WHAT IS REQUIRED. Filter these entries so that only lines with the word "由两个SHA驱动" remain.

RECORD EXTRACTS.
* * * * *

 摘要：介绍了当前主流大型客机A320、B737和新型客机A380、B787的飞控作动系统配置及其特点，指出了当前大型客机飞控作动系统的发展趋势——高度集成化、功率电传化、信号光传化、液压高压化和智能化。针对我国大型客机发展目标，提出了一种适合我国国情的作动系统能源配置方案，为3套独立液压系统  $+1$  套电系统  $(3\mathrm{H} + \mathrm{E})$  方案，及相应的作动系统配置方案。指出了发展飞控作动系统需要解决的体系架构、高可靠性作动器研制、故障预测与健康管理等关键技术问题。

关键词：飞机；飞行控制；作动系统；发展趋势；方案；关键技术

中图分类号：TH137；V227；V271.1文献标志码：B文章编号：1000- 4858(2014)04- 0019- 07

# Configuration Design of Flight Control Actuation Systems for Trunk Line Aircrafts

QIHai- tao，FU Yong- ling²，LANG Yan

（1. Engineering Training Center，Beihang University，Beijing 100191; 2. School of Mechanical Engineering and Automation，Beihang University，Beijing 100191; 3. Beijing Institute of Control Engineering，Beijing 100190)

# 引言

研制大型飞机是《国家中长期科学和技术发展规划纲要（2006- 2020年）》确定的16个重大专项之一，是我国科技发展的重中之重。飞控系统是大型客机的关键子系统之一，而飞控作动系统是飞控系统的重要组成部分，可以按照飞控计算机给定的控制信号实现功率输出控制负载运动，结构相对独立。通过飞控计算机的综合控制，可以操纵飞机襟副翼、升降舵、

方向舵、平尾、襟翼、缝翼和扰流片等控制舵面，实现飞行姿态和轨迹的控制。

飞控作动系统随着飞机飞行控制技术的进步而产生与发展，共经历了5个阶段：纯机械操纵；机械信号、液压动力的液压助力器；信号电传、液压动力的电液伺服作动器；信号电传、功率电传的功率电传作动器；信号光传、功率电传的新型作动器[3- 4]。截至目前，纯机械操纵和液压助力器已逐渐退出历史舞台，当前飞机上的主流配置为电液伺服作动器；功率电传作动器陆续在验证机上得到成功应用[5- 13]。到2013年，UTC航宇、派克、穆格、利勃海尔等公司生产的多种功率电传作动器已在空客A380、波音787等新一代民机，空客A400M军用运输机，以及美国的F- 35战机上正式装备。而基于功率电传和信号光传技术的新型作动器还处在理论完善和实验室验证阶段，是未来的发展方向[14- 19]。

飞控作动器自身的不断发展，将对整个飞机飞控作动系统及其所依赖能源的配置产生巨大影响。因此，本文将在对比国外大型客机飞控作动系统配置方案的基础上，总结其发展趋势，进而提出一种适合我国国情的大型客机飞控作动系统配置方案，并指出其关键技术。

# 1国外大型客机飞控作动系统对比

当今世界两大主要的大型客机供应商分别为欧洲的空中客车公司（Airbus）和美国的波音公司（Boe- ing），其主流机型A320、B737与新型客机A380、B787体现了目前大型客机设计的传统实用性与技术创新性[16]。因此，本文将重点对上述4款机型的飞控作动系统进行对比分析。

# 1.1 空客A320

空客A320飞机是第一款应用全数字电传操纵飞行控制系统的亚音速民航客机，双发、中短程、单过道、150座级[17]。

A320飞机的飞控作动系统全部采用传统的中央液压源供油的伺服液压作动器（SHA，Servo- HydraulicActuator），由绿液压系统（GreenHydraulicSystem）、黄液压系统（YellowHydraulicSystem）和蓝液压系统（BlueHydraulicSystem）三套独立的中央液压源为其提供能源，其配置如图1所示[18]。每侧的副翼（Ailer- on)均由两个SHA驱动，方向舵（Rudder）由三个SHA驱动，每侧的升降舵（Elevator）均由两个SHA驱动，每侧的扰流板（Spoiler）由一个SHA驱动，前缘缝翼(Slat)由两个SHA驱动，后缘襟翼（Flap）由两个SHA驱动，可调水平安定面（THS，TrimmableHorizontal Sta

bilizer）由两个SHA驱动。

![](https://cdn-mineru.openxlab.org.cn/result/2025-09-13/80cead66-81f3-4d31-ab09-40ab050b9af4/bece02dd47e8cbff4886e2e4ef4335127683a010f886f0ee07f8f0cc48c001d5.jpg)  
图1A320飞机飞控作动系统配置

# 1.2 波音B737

* * * * *

WRITTEN ANSWER.
A320飞机的飞控作动系统全部采用传统的中央液压源供油的伺服液压作动器（SHA，Servo- HydraulicActuator），由绿液压系统（GreenHydraulicSystem）、黄液压系统（YellowHydraulicSystem）和蓝液压系统（BlueHydraulicSystem）三套独立的中央液压源为其提供能源，其配置如图1所示[18]。每侧的副翼（Ailer- on)均由两个SHA驱动，方向舵（Rudder）由三个SHA驱动，每侧的升降舵（Elevator）均由两个SHA驱动，每侧的扰流板（Spoiler）由一个SHA驱动，前缘缝翼(Slat)由两个SHA驱动，后缘襟翼（Flap）由两个SHA驱动，可调水平安定面（THS，TrimmableHorizontal Sta
bilizer）由两个SHA驱动。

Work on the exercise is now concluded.